Once funding has been announced, devolved governments then have to do their own “number crunching” before being able to announce their own spending plans, creating delays.

Mr Phillips said: “Certainly the rules around borrowing are not made for a crisis such as this.

“You can’t respond rapidly. Scotland and Wales have to wait to find out how much money they will get from Westminster, then crunch their own numbers which does slow things. down.

“If the rules were changed temporarily, even just relaxing them, it would have gone a significant way to give more flexibility and wouldn’t have represented a big change… it’s not necessarily about granting massive new borrowing powers, its about allowing flexibility with the current ones.”

The economist explained that while the Scottish Government can borrow up to £600m a year, it can only do so if there is a Scotland-specific economic shock, or if the economy grows by less than the rest of the UK.

Mr Phillips explained: “ I do think there was a case, it would have been more beneficial at the start but would still be beneficial now, to relax some of the rules around the fiscal framework. The Scottish and Welsh government both have borrowing powers but their use is relatively restricted. Scotland's borrowing is capped at £600m but you can only access the full £600m if there is what is called a Scotland-specific economic shock.

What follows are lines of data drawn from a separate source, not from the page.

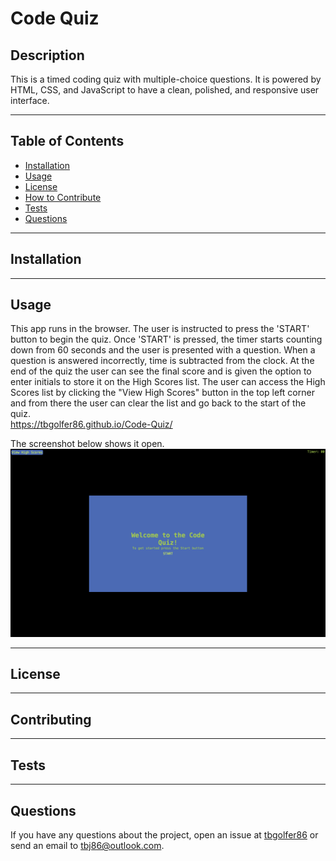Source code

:# Code Quiz
  
  ## Description
  This is a timed coding quiz with multiple-choice questions. It is powered by HTML, CSS, and JavaScript to have a clean, polished, and responsive user interface.

---

  ## Table of Contents  

  - [Installation](#installation)
  - [Usage](#usage)
  - [License](#license)
  - [How to Contribute](#contribute)
  - [Tests](#tests)
  - [Questions](#questions)

---

  ## Installation
  

---

  ## Usage
  This app runs in the browser. The user is instructed to press the 'START' button to begin the quiz. Once 'START' is pressed, the timer starts counting down from 60 seconds and the user is presented with a question. When a question is answered incorrectly, time is subtracted from the clock. At the end of the quiz the user can see the final score and is given the option to enter initials to store it on the High Scores list. The user can access the High Scores list by clicking the "View High Scores" button in the top left corner and from there the user can clear the list and go back to the start of the quiz.<br>
  https://tbgolfer86.github.io/Code-Quiz/
  
  The screenshot below shows it open.
  ![alt text](./assets/images/Screenshot%202023-02-17%20at%204.57.15%20PM.png)

---

  ## License
  
  
---

  ## Contributing
  

---

  ## Tests 
  

---

  ## Questions
  If you have any questions about the project, open an issue at [tbgolfer86](https://www.github.com/tbgolfer86) or send an email to tbj86@outlook.com.

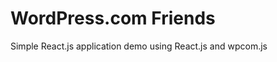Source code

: WordPress.com Friends
=====================

Simple React.js application demo using React.js and wpcom.js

"That is if Scotland’s economy grows by less than 1%, which it definitely will do, but also if it grows by 1% less than the rest of the UK – which is less clear. "

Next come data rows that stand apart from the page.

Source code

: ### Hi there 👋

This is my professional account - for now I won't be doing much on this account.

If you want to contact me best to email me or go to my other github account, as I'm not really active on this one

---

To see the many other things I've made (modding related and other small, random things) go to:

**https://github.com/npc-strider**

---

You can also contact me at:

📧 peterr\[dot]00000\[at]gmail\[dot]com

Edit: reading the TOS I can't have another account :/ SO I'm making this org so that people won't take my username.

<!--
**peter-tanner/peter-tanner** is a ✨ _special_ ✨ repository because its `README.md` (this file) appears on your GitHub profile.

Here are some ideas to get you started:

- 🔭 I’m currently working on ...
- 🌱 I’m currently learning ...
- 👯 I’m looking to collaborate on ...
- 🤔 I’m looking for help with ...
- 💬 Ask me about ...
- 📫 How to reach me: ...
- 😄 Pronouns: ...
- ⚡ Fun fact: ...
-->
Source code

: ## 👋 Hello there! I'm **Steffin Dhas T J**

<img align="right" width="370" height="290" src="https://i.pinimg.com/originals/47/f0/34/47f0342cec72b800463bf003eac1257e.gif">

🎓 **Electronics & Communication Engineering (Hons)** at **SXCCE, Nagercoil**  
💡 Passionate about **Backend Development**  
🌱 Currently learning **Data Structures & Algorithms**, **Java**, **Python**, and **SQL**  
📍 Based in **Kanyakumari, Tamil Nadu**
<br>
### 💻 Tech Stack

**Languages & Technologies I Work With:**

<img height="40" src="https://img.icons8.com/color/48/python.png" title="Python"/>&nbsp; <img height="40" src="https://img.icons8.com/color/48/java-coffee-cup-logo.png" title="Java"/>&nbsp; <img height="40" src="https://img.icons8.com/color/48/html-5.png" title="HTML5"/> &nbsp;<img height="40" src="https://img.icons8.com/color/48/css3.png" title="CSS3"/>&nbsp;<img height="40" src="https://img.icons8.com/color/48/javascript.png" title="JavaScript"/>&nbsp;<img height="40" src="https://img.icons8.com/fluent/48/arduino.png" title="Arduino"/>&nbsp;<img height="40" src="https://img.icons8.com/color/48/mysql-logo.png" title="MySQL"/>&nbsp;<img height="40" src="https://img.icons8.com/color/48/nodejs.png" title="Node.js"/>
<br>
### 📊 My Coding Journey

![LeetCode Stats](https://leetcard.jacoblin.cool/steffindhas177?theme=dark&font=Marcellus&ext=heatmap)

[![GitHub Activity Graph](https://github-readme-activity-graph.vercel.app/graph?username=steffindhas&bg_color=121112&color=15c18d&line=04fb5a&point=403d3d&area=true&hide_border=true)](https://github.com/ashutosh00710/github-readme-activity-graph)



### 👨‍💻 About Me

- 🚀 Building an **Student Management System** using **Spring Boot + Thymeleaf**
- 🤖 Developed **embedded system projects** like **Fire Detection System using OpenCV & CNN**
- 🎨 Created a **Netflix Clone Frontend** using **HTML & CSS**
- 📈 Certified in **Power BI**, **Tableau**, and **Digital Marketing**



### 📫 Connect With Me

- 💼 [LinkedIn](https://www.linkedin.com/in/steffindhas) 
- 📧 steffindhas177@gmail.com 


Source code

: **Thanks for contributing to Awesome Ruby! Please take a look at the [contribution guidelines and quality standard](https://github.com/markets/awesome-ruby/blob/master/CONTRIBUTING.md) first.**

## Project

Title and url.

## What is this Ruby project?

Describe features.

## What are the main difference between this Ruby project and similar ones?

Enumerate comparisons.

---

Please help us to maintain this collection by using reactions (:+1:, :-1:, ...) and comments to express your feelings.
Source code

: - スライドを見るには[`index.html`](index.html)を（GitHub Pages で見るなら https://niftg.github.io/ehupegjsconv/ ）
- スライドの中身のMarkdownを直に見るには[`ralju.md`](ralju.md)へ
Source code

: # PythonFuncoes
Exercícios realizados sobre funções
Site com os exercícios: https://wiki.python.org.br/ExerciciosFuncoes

The £600m available to the Scottish Government can only be spent on certain things, for example covering a shortfall in revenue as a result of forecasting errors.

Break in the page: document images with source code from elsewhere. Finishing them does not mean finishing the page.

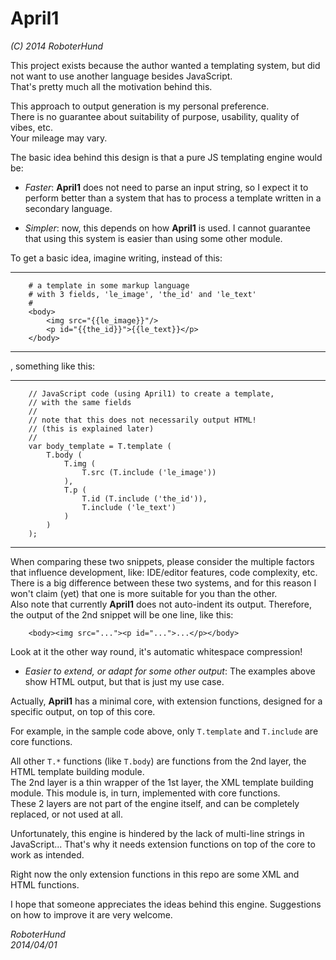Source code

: April1
======
*(C) 2014 RoboterHund*

This project exists because the author wanted a templating system,
but did not want to use another language besides JavaScript.  
That's pretty much all the motivation behind this.

This approach to output generation is my personal preference.  
There is no guarantee about suitability of purpose, usability,
quality of vibes, etc.  
Your mileage may vary.

The basic idea behind this design is that a pure JS templating engine
would be:

 * *Faster*: **April1** does not need to parse an input string, so
 I expect it to perform better than a system that has to process
 a template written in a secondary language.
	
 * *Simpler*: now, this depends on how **April1** is used.
 I cannot guarantee that using this system is easier than using some
 other module.

 To get a basic idea, imagine writing, instead of this:
* * *
		# a template in some markup language
		# with 3 fields, 'le_image', 'the_id' and 'le_text'
		#
		<body>
			<img src="{{le_image}}"/>
			<p id="{{the_id}}">{{le_text}}</p>
		</body>
* * *
 , something like this:
* * *
		// JavaScript code (using April1) to create a template,
		// with the same fields
		//
		// note that this does not necessarily output HTML!
		// (this is explained later)
		//
		var body_template = T.template (
			T.body (
				T.img (
					T.src (T.include ('le_image'))
				),
				T.p (
					T.id (T.include ('the_id')),
					T.include ('le_text')
				)
			)
		);
* * *
 When comparing these two snippets,
 please consider the multiple factors
 that influence development, like:
 IDE/editor features, code complexity, etc.  
 There is a big difference between these two systems,
 and for this reason I won't claim (yet) that one is
 more suitable for you than the other.  
 Also note that currently **April1** does not auto-indent
 its output. Therefore, the output of the 2nd snippet
 will be one line, like this:

		<body><img src="..."><p id="...">...</p></body>

 Look at it the other way round, it's automatic
 whitespace compression!

 * *Easier to extend, or adapt for some other output*:
 The examples above show HTML output,
 but that is just my use case.

 Actually, **April1** has a minimal core, with extension
 functions, designed for a specific output, on top of this core.
	
 For example, in the sample code above, only
 `T.template` and `T.include` are core functions.
 	
 All other `T.*` functions (like `T.body`) are functions from
 the 2nd layer, the HTML template building module.  
 The 2nd layer is a thin wrapper of the 1st layer,
 the XML template building module. This module is, in turn,
 implemented with core functions.  
 These 2 layers are not part of the engine itself, and can
 be completely replaced, or not used at all.

 Unfortunately, this engine is hindered by the lack of
 multi-line strings in JavaScript... That's why it needs
 extension functions on top of the core to work as intended.
	
 Right now the only extension functions in this repo are
 some XML and HTML functions.

I hope that someone appreciates the ideas behind this engine.
Suggestions on how to improve it are very welcome.

*RoboterHund*  
*2014/04/01*
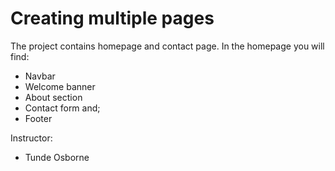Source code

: # Creating multiple pages

The project contains homepage and contact page. In the homepage you will find:
* Navbar
* Welcome banner
* About section
* Contact form and;
* Footer

Instructor: 
- Tunde Osborne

Mr Phillips said: "You can't use it to just spend more, or to offer targeted tax cuts. The Scottish Government can only do that if there has been forecasting errors.

The borrowing powers are not set up to allow them to respond to the Covid crisis. What I think would make sense is relaxing the rules, and it is not too late to do that."

The Treasury said it had already offered an unprecedented package of support to the Scottish Government, with funds for Scotland as a result of the coronavirus crisis totalling more than £4.6bn.

A spokesman said: "The UK’s wide-ranging package of support is one of the most generous in the world, and the Summer Economic Update announced further measures which will benefit Scotland, such as the massive funding boost to jobcentres, a £2bn Kickstart scheme to help young people into jobs, a VAT cut for hospitality sector, and the Eat Out to Help Out scheme.

"This is on top of existing billions of pounds in loans, tax deferrals, more than £6.5bn injected into the welfare safety net, and our income support schemes, which have protected 774,000 jobs across Scotland.

“The Summer Economic Update also confirmed an additional £800 million Barnett for the Scottish Government, taking the total to £4.6 billion through the Barnett formula since March."

New borrowing powers were agreed between the Treasury and Holyrood in 2016, increasing the amount the Scottish Government could borrow for capital investment to £450m a year. Up to £300m a year can be borrowed for day to day spending for tax or forecasting errors, doubling to £600m if Scotland receives a specific economic shock.

According to Treasury statistics, spending per head of population in Scotland is 17% higher than in the rest of the UK.